Problem requirements: Take the material below and reproduce, word for word, only the lines from the line with "- Industry certification maintenance" through the line with "- Expand the".

---*---

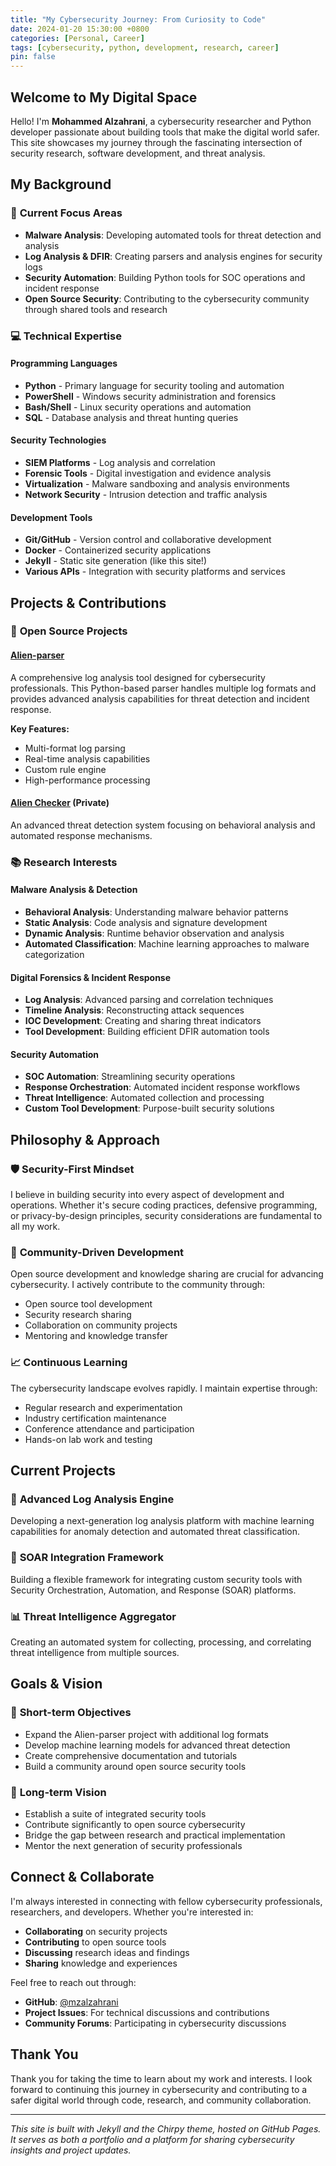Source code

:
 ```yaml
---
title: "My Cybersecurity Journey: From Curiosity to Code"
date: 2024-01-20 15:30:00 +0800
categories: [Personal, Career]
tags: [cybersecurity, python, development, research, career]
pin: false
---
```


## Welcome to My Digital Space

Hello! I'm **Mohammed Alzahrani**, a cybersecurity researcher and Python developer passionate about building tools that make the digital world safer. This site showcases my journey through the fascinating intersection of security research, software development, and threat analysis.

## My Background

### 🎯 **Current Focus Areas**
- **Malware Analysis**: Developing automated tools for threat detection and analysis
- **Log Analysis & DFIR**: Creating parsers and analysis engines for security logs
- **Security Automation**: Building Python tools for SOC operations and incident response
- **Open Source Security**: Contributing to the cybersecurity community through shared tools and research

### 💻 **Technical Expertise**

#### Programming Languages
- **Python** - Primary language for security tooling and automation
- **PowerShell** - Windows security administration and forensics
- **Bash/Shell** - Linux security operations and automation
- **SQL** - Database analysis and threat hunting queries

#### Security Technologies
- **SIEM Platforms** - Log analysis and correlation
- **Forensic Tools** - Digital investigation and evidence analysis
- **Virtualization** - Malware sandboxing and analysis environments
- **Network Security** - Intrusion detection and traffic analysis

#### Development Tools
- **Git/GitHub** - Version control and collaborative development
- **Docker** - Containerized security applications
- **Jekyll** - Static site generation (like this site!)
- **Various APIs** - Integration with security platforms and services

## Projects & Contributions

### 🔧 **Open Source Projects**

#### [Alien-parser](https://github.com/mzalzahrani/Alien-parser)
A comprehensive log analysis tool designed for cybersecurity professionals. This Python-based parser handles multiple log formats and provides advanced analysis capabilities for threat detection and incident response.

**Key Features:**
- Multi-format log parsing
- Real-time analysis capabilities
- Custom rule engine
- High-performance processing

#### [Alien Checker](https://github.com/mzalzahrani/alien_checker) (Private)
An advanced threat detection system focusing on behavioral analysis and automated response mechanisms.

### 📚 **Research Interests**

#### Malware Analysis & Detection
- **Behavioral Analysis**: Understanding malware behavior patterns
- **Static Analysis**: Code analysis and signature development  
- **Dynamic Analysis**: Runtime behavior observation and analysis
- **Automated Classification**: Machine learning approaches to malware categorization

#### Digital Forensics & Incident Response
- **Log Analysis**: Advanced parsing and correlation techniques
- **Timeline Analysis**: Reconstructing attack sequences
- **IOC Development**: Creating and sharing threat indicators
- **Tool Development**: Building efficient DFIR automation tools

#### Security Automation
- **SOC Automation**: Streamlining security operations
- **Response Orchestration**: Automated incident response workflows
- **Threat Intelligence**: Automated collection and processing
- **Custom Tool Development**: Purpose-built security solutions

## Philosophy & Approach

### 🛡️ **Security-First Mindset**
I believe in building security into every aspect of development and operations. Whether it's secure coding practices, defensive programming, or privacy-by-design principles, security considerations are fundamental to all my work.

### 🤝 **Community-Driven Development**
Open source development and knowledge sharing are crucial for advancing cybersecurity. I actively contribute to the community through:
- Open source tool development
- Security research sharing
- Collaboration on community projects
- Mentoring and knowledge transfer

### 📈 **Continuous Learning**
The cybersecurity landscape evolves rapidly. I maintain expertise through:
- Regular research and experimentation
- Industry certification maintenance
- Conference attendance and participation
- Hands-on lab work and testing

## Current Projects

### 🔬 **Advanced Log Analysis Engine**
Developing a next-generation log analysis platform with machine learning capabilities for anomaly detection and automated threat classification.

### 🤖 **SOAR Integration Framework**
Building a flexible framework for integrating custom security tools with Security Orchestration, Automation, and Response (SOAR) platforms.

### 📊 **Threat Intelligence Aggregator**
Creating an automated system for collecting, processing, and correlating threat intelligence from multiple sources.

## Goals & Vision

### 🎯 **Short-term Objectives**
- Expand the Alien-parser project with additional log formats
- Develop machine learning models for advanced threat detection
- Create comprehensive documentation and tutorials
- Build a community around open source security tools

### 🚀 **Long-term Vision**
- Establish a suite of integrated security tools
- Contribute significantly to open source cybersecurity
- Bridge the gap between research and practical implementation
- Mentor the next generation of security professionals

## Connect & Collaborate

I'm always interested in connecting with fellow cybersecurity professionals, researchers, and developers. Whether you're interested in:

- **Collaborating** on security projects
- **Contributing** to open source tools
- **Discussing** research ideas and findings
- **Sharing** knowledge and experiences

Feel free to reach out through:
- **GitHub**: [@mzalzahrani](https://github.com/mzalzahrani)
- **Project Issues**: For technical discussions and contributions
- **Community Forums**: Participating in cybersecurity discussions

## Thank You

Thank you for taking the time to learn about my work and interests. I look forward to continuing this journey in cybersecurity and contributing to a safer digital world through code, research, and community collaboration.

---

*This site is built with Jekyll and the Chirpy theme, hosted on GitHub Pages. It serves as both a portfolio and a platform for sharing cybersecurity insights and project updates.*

---*---

Output for this exercise:
- Industry certification maintenance
- Conference attendance and participation
- Hands-on lab work and testing

## Current Projects

### 🔬 **Advanced Log Analysis Engine**
Developing a next-generation log analysis platform with machine learning capabilities for anomaly detection and automated threat classification.

### 🤖 **SOAR Integration Framework**
Building a flexible framework for integrating custom security tools with Security Orchestration, Automation, and Response (SOAR) platforms.

### 📊 **Threat Intelligence Aggregator**
Creating an automated system for collecting, processing, and correlating threat intelligence from multiple sources.

## Goals & Vision

### 🎯 **Short-term Objectives**
- Expand the Alien-parser project with additional log formats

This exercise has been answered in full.